I need to be truer to myself and address the little voice inside that's constantly reminding me not to succumb to temptations /envy / jealousy / short-term self satisfaction / false victories. It says that nothing else matters more than the happiness and well-being of me, myself, I and those whom I love with my life. For those who mind don't matter, and those who matter don't mind.

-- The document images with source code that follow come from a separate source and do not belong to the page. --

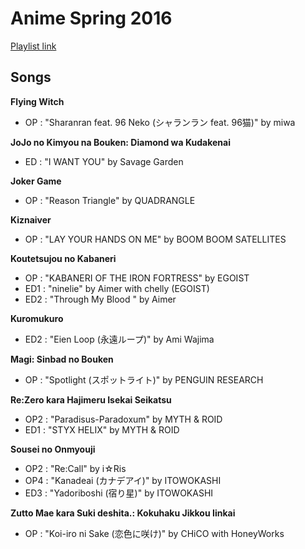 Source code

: # Anime Spring 2016

[Playlist link](https://open.spotify.com/user/fz230568w0ccmom2dg3zvxq1h/playlist/0f3DlkFQ3xYT6gf1sQnMH0?si=sqly1d9xQL22BtSW0QNQfA)

## Songs

**Flying Witch**
* OP : "Sharanran feat. 96 Neko (シャランラン feat. 96猫)" by miwa

**JoJo no Kimyou na Bouken: Diamond wa Kudakenai**
* ED : "I WANT YOU" by Savage Garden

**Joker Game**
* OP : "Reason Triangle" by QUADRANGLE

**Kiznaiver**
* OP : "LAY YOUR HANDS ON ME" by BOOM BOOM SATELLITES

**Koutetsujou no Kabaneri**
* OP : "KABANERI OF THE IRON FORTRESS" by EGOIST 
* ED1 : "ninelie" by Aimer with chelly (EGOIST)
* ED2 : "Through My Blood <AM>" by Aimer

**Kuromukuro**
* ED2 : "Eien Loop (永遠ループ)" by Ami Wajima

**Magi: Sinbad no Bouken**
* OP : "Spotlight (スポットライト)" by PENGUIN RESEARCH

**Re:Zero kara Hajimeru Isekai Seikatsu**
* OP2 : "Paradisus-Paradoxum" by MYTH & ROID
* ED1 : "STYX HELIX" by MYTH & ROID

**Sousei no Onmyouji**
* OP2 : "Re:Call" by i☆Ris
* OP4 : "Kanadeai (カナデアイ)" by ITOWOKASHI
* ED3 : "Yadoriboshi (宿り星)" by ITOWOKASHI

**Zutto Mae kara Suki deshita.: Kokuhaku Jikkou Iinkai**
* OP : "Koi-iro ni Sake (恋色に咲け)" by CHiCO with HoneyWorks

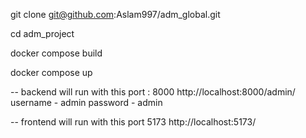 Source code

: git clone git@github.com:Aslam997/adm_global.git

cd adm_project

docker compose build

docker compose up

-- backend will run with this port : 8000
      http://localhost:8000/admin/
username - admin
password - admin

-- frontend will run with this port 5173
      http://localhost:5173/
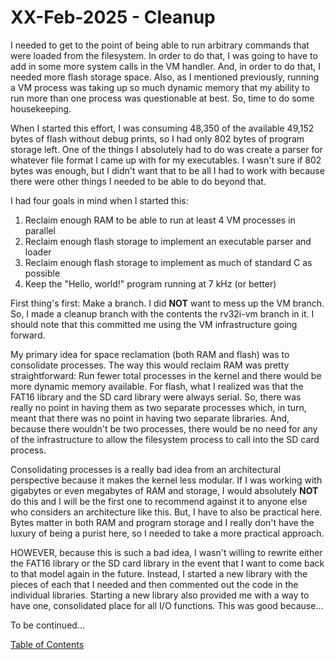 # XX-Feb-2025 - Cleanup

I needed to get to the point of being able to run arbitrary commands that were loaded from the filesystem.  In order to do that, I was going to have to add in some more system calls in the VM handler.  And, in order to do that, I needed more flash storage space.  Also, as I mentioned previously, running a VM process was taking up so much dynamic memory that my ability to run more than one process was questionable at best.  So, time to do some housekeeping.

When I started this effort, I was consuming 48,350 of the available 49,152 bytes of flash without debug prints, so I had only 802 bytes of program storage left.  One of the things I absolutely had to do was create a parser for whatever file format I came up with for my executables.  I wasn't sure if 802 bytes was enough, but I didn't want that to be all I had to work with because there were other things I needed to be able to do beyond that.

I had four goals in mind when I started this:

1. Reclaim enough RAM to be able to run at least 4 VM processes in parallel
2. Reclaim enough flash storage to implement an executable parser and loader
3. Reclaim enough flash storage to implement as much of standard C as possible
4. Keep the "Hello, world!" program running at 7 kHz (or better)

First thing's first:  Make a branch.  I did **NOT** want to mess up the VM branch.  So, I made a cleanup branch with the contents the rv32i-vm branch in it.  I should note that this committed me using the VM infrastructure going forward.

My primary idea for space reclamation (both RAM and flash) was to consolidate processes.  The way this would reclaim RAM was pretty straightforward:  Run fewer total processes in the kernel and there would be more dynamic memory available.  For flash, what I realized was that the FAT16 library and the SD card library were always serial.  So, there was really no point in having them as two separate processes which, in turn, meant that there was no point in having two separate libraries.  And, because there wouldn't be two processes, there would be no need for any of the infrastructure to allow the filesystem process to call into the SD card process.

Consolidating processes is a really bad idea from an architectural perspective because it makes the kernel less modular.  If I was working with gigabytes or even megabytes of RAM and storage, I would absolutely **NOT** do this and I will be the first one to recommend against it to anyone else who considers an architecture like this.  But, I have to also be practical here.  Bytes matter in both RAM and program storage and I really don't have the luxury of being a purist here, so I needed to take a more practical approach.

HOWEVER, because this is such a bad idea, I wasn't willing to rewrite either the FAT16 library or the SD card library in the event that I want to come back to that model again in the future.  Instead, I started a new library with the pieces of each that I needed and then commented out the code in the individual libraries.  Starting a new library also provided me with a way to have one, consolidated place for all I/O functions.  This was good because...

To be continued...

[Table of Contents](.)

Pride, for that matter, is only secondary. What's the worth of great lengths gone just to create a facade? And why bestow the authority to change your life (or even you) on third persons? You'd lose yourself amidst all that running about and playing fetch, lose yourself to the puppet show. You'd get confused, and eventually forget who you were in the first place. You can emerge victorious in that one fake moment, but for as long as you place the wrong people above you, you'll always feel defeated and then give it all to feel like a winner for that one plastic moment again. Stupid vicious cycle that could destroy you completely, so stop being delusional. There is no race, stop hurting yourself trying to vie for a non-existent trophy. Furthermore, those who truly love you back will never bring you down or challenge you.

Have been making the same mistake and self-torturing for like half my life.
I need to stop letting this get to me, focus on the things i have don't have could have may have want to have before i make the mistake of trading them off to feed my oh-so-dear pride. I need to stroll (in the direction i want) and breathe easy.